2020年10月17日(土)

▼「三寒四温」は3日寒い日が続くと4日間、暖かい日が訪れるの意。春先の時候のあいさつなどに用いられるが、日本にそんな周期はほとんどなく、元は中国の東北部や朝鮮半島北部の言葉で、冬の気候を表していたが日本に伝わり意味が変わってきたという

▼ともあれ、世は生々流転だ。日本人といえども、一方向にまっしぐらばかりではないのだろう。日本郵便が契約社員に扶養手当などを支給しないことの是非が争われた訴訟で、最高裁第一小法廷は「労働条件の相違は不合理」と判断。
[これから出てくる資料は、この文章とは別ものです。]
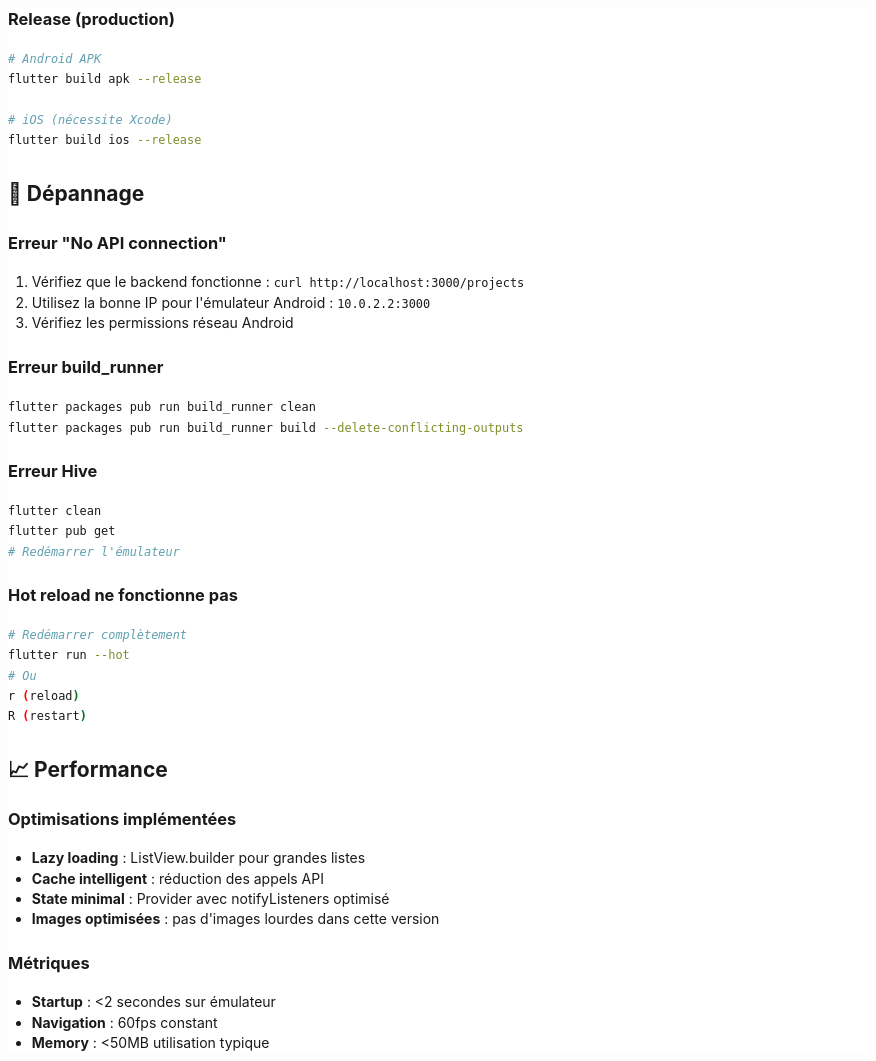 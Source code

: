 ### Release (production)
```bash
# Android APK
flutter build apk --release

# iOS (nécessite Xcode)
flutter build ios --release
```

## 🚨 Dépannage

### Erreur "No API connection"
1. Vérifiez que le backend fonctionne : `curl http://localhost:3000/projects`
2. Utilisez la bonne IP pour l'émulateur Android : `10.0.2.2:3000`
3. Vérifiez les permissions réseau Android

### Erreur build_runner
```bash
flutter packages pub run build_runner clean
flutter packages pub run build_runner build --delete-conflicting-outputs
```

### Erreur Hive
```bash
flutter clean
flutter pub get
# Redémarrer l'émulateur
```

### Hot reload ne fonctionne pas
```bash
# Redémarrer complètement
flutter run --hot
# Ou
r (reload)
R (restart)
```

## 📈 Performance

### Optimisations implémentées
- **Lazy loading** : ListView.builder pour grandes listes
- **Cache intelligent** : réduction des appels API
- **State minimal** : Provider avec notifyListeners optimisé
- **Images optimisées** : pas d'images lourdes dans cette version

### Métriques
- **Startup** : <2 secondes sur émulateur
- **Navigation** : 60fps constant
- **Memory** : <50MB utilisation typique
原告側の全面勝利となった

▼別の非正規社員が賞与と退職金の不支給を争った2日前の最高裁第三小法廷は「不合理とまでは言えない」として雇用側の裁量を大きく認めた。単純に言えば、夏季・冬季休暇は有給だが、賞与は認めないとなる。後者の第三小法廷は夏季休暇を与えなかったことへの損害賠償は命じているから複雑だ

▼第三小法廷はアルバイトや契約社員の仕事は正社員に比べ複雑ではない、と言っている。そんな作業区分を徹底してきた県などは拍手喝采だろう。配置転換もないから不合理な格差ではないというのだ。労働の評価の問題ではあるが、支給するかしないかとは別の話ではないか

▼賞与や退職金は日本の終身雇用制度の中では給与同然に扱われてきた。バブル崩壊後に企業の雇用の安全弁として非正規労働者が増え、給与制度も分断された。労働者が求めても、正規になりにくい現実がある

▼木を見て森を見ずという。最高裁判事には深淵な森ではなく、木枯らしに揺れる木や葉に目を向けてもらいたい。